Is there some kind of optimal, or the max supported index-store size for efficiency? I know one of the limitations in xcode is that it can't support index / go-to-defs for huge monorepos (hence the usage of focus targets). I am currently using vscode but it has a huge index size of the project if I were to build all of them. My underlying assumption / theory is that it can only be efficient up to x size index store. E.g. if my --index-store-path is set to /foo/bar/indexstore and that path contains about 10 gigabytes worth of data, I'm assuming general lsp requests like go-to-defs etc will face a decent amount of latency. My question is:

  1. Do we know what should be the "max size" for an index store in order to have the most efficient lookups for go-to-defs?
  2. By having a huge size index store, does some underlying mechanism in sourcekit-lsp to continue to make it use up extra cpu? I've found that it seems to continue to increase in cpu usage, and am wondering if its somehow retaining a lot of things due to the big index store size.

Thanks in advance!

Also for additional context, with a size of 11~17 GB index store sizes, I've discovered something with sourcekit-lsp seems to cause swap paging to increase tremendous amounts. Is this an expected behavior with large index store sizes?

It gets so bad to the point that my machine instance will begin to freeze up.
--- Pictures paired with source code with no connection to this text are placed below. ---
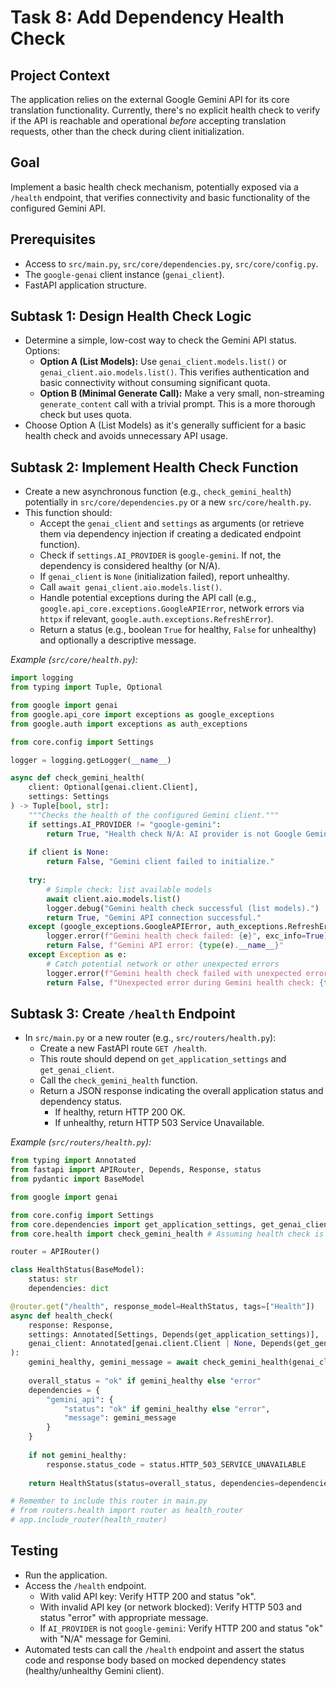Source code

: # Task 8: Add Dependency Health Check

## Project Context
The application relies on the external Google Gemini API for its core translation functionality. Currently, there's no explicit health check to verify if the API is reachable and operational *before* accepting translation requests, other than the check during client initialization.

## Goal
Implement a basic health check mechanism, potentially exposed via a `/health` endpoint, that verifies connectivity and basic functionality of the configured Gemini API.

## Prerequisites
- Access to `src/main.py`, `src/core/dependencies.py`, `src/core/config.py`.
- The `google-genai` client instance (`genai_client`).
- FastAPI application structure.

## Subtask 1: Design Health Check Logic
- Determine a simple, low-cost way to check the Gemini API status. Options:
    - **Option A (List Models):** Use `genai_client.models.list()` or `genai_client.aio.models.list()`. This verifies authentication and basic connectivity without consuming significant quota.
    - **Option B (Minimal Generate Call):** Make a very small, non-streaming `generate_content` call with a trivial prompt. This is a more thorough check but uses quota.
- Choose Option A (List Models) as it's generally sufficient for a basic health check and avoids unnecessary API usage.

## Subtask 2: Implement Health Check Function
- Create a new asynchronous function (e.g., `check_gemini_health`) potentially in `src/core/dependencies.py` or a new `src/core/health.py`.
- This function should:
    - Accept the `genai_client` and `settings` as arguments (or retrieve them via dependency injection if creating a dedicated endpoint function).
    - Check if `settings.AI_PROVIDER` is `google-gemini`. If not, the dependency is considered healthy (or N/A).
    - If `genai_client` is `None` (initialization failed), report unhealthy.
    - Call `await genai_client.aio.models.list()`.
    - Handle potential exceptions during the API call (e.g., `google.api_core.exceptions.GoogleAPIError`, network errors via `httpx` if relevant, `google.auth.exceptions.RefreshError`).
    - Return a status (e.g., boolean `True` for healthy, `False` for unhealthy) and optionally a descriptive message.

*Example (`src/core/health.py`):*
```python
import logging
from typing import Tuple, Optional

from google import genai
from google.api_core import exceptions as google_exceptions
from google.auth import exceptions as auth_exceptions

from core.config import Settings

logger = logging.getLogger(__name__)

async def check_gemini_health(
    client: Optional[genai.client.Client],
    settings: Settings
) -> Tuple[bool, str]:
    """Checks the health of the configured Gemini client."""
    if settings.AI_PROVIDER != "google-gemini":
        return True, "Health check N/A: AI provider is not Google Gemini."
        
    if client is None:
        return False, "Gemini client failed to initialize."
        
    try:
        # Simple check: list available models
        await client.aio.models.list()
        logger.debug("Gemini health check successful (list models).")
        return True, "Gemini API connection successful."
    except (google_exceptions.GoogleAPIError, auth_exceptions.RefreshError) as e:
        logger.error(f"Gemini health check failed: {e}", exc_info=True)
        return False, f"Gemini API error: {type(e).__name__}"
    except Exception as e:
        # Catch potential network or other unexpected errors
        logger.error(f"Gemini health check failed with unexpected error: {e}", exc_info=True)
        return False, f"Unexpected error during Gemini health check: {type(e).__name__}"
```

## Subtask 3: Create `/health` Endpoint
- In `src/main.py` or a new router (e.g., `src/routers/health.py`):
    - Create a new FastAPI route `GET /health`.
    - This route should depend on `get_application_settings` and `get_genai_client`.
    - Call the `check_gemini_health` function.
    - Return a JSON response indicating the overall application status and dependency status.
        - If healthy, return HTTP 200 OK.
        - If unhealthy, return HTTP 503 Service Unavailable.

*Example (`src/routers/health.py`):*
```python
from typing import Annotated
from fastapi import APIRouter, Depends, Response, status
from pydantic import BaseModel

from google import genai

from core.config import Settings
from core.dependencies import get_application_settings, get_genai_client
from core.health import check_gemini_health # Assuming health check is in core.health

router = APIRouter()

class HealthStatus(BaseModel):
    status: str
    dependencies: dict

@router.get("/health", response_model=HealthStatus, tags=["Health"])
async def health_check(
    response: Response,
    settings: Annotated[Settings, Depends(get_application_settings)],
    genai_client: Annotated[genai.client.Client | None, Depends(get_genai_client)],
):
    gemini_healthy, gemini_message = await check_gemini_health(genai_client, settings)
    
    overall_status = "ok" if gemini_healthy else "error"
    dependencies = {
        "gemini_api": {
            "status": "ok" if gemini_healthy else "error",
            "message": gemini_message
        }
    }
    
    if not gemini_healthy:
        response.status_code = status.HTTP_503_SERVICE_UNAVAILABLE
        
    return HealthStatus(status=overall_status, dependencies=dependencies)

# Remember to include this router in main.py
# from routers.health import router as health_router
# app.include_router(health_router)
```

## Testing
- Run the application.
- Access the `/health` endpoint.
    - With valid API key: Verify HTTP 200 and status "ok".
    - With invalid API key (or network blocked): Verify HTTP 503 and status "error" with appropriate message.
    - If `AI_PROVIDER` is not `google-gemini`: Verify HTTP 200 and status "ok" with "N/A" message for Gemini.
- Automated tests can call the `/health` endpoint and assert the status code and response body based on mocked dependency states (healthy/unhealthy Gemini client). 
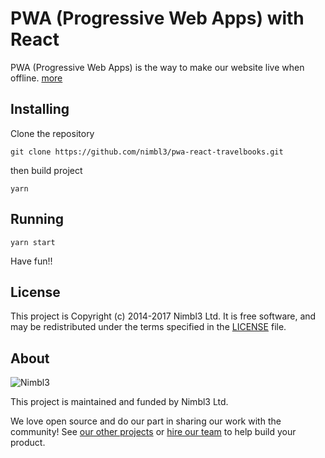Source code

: # PWA (Progressive Web Apps) with React
PWA (Progressive Web Apps) is the way to make our website live when offline. [more](https://developers.google.com/web/progressive-web-apps/)

## Installing

Clone the repository

```
git clone https://github.com/nimbl3/pwa-react-travelbooks.git
```

then build project

```
yarn
```

## Running

```
yarn start
```

Have fun!!


## License

This project is Copyright (c) 2014-2017 Nimbl3 Ltd. It is free software,
and may be redistributed under the terms specified in the [LICENSE] file.

[LICENSE]: /LICENSE

## About

![Nimbl3](https://dtvm7z6brak4y.cloudfront.net/logo/logo-repo-readme.jpg)

This project is maintained and funded by Nimbl3 Ltd.

We love open source and do our part in sharing our work with the community!
See [our other projects][community] or [hire our team][hire] to help build your product.

[community]: https://github.com/nimbl3
[hire]: https://nimbl3.com/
In general, there shouldn’t be a limit to the index store that should be supported. One thing that might be worth noting is that there are multiple levels to the index:

  • The data is stored in record files inside index/store/v5/records. Having many potentially old record files in this directory should not pose an issue.
  • These record files are referenced by unit files in index/store/v5/units. Only the record files referenced by unit files should be relevant for the index.
  • And then there’s indexstore-db which effectively forms an index on top of the index store (aka the record + unit files) and allows us to look up which unit and record files contain references to which USR etc.

The indexstore-db is built by scanning through the index store when you launch your editor and the database is memory-mapped, IIRC. This raises the following questions:

  • Are all the record files referenced by unit files or are there dead files in there?
  • How big is the indexstore-db. I could imagine that you get to surprising behavior if the indexstore-db approaches the available memory on your system.
  • Could you provide a sample of SourceKit-LSP while it’s using CPU (run sample sourcekit-lsp)?
  • Does SourceKit-LSP eventually calm down (I would expect some initial CPU usage as it builds the indexstore-db but for it to calm down once that is done and the database persisted to disk from that point onwards).
1 Like
  • Are all the record files referenced by unit files or are there dead files in there?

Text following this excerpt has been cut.